**ACTIVITY**
Every line containing "sync" should be copied out. Go through the entries and find them.

Start of DATA UNDER STUDY

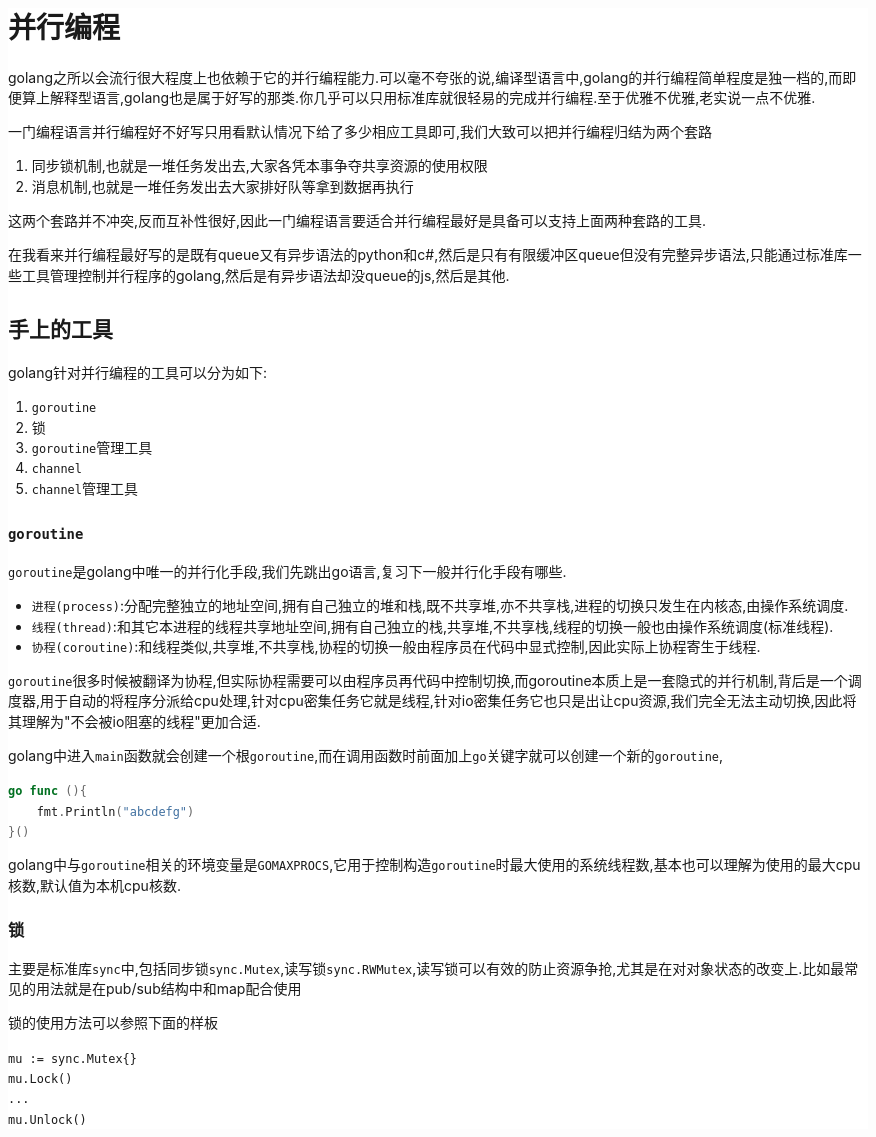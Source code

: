 # 并行编程

golang之所以会流行很大程度上也依赖于它的并行编程能力.可以毫不夸张的说,编译型语言中,golang的并行编程简单程度是独一档的,而即便算上解释型语言,golang也是属于好写的那类.你几乎可以只用标准库就很轻易的完成并行编程.至于优雅不优雅,老实说一点不优雅.

一门编程语言并行编程好不好写只用看默认情况下给了多少相应工具即可,我们大致可以把并行编程归结为两个套路

1. 同步锁机制,也就是一堆任务发出去,大家各凭本事争夺共享资源的使用权限
2. 消息机制,也就是一堆任务发出去大家排好队等拿到数据再执行

这两个套路并不冲突,反而互补性很好,因此一门编程语言要适合并行编程最好是具备可以支持上面两种套路的工具.

在我看来并行编程最好写的是既有queue又有异步语法的python和c#,然后是只有有限缓冲区queue但没有完整异步语法,只能通过标准库一些工具管理控制并行程序的golang,然后是有异步语法却没queue的js,然后是其他.

## 手上的工具

golang针对并行编程的工具可以分为如下:

1. `goroutine`
2. 锁
3. `goroutine`管理工具
4. `channel`
5. `channel`管理工具

### `goroutine`

`goroutine`是golang中唯一的并行化手段,我们先跳出go语言,复习下一般并行化手段有哪些.

+ `进程(process)`:分配完整独立的地址空间,拥有自己独立的堆和栈,既不共享堆,亦不共享栈,进程的切换只发生在内核态,由操作系统调度.
+ `线程(thread)`:和其它本进程的线程共享地址空间,拥有自己独立的栈,共享堆,不共享栈,线程的切换一般也由操作系统调度(标准线程).
+ `协程(coroutine)`:和线程类似,共享堆,不共享栈,协程的切换一般由程序员在代码中显式控制,因此实际上协程寄生于线程.

`goroutine`很多时候被翻译为协程,但实际协程需要可以由程序员再代码中控制切换,而goroutine本质上是一套隐式的并行机制,背后是一个调度器,用于自动的将程序分派给cpu处理,针对cpu密集任务它就是线程,针对io密集任务它也只是出让cpu资源,我们完全无法主动切换,因此将其理解为"不会被io阻塞的线程"更加合适.

golang中进入`main`函数就会创建一个根`goroutine`,而在调用函数时前面加上`go`关键字就可以创建一个新的`goroutine`,

```go
go func (){
    fmt.Println("abcdefg")
}()
```

golang中与`goroutine`相关的环境变量是`GOMAXPROCS`,它用于控制构造`goroutine`时最大使用的系统线程数,基本也可以理解为使用的最大cpu核数,默认值为本机cpu核数.

### 锁

主要是标准库`sync`中,包括同步锁`sync.Mutex`,读写锁`sync.RWMutex`,读写锁可以有效的防止资源争抢,尤其是在对对象状态的改变上.比如最常见的用法就是在pub/sub结构中和map配合使用

锁的使用方法可以参照下面的样板

```golang
mu := sync.Mutex{}
mu.Lock()
...
mu.Unlock()
```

End of DATA UNDER STUDY

**ANSWER BELOW**
主要是标准库`sync`中,包括同步锁`sync.Mutex`,读写锁`sync.RWMutex`,读写锁可以有效的防止资源争抢,尤其是在对对象状态的改变上.比如最常见的用法就是在pub/sub结构中和map配合使用
mu := sync.Mutex{}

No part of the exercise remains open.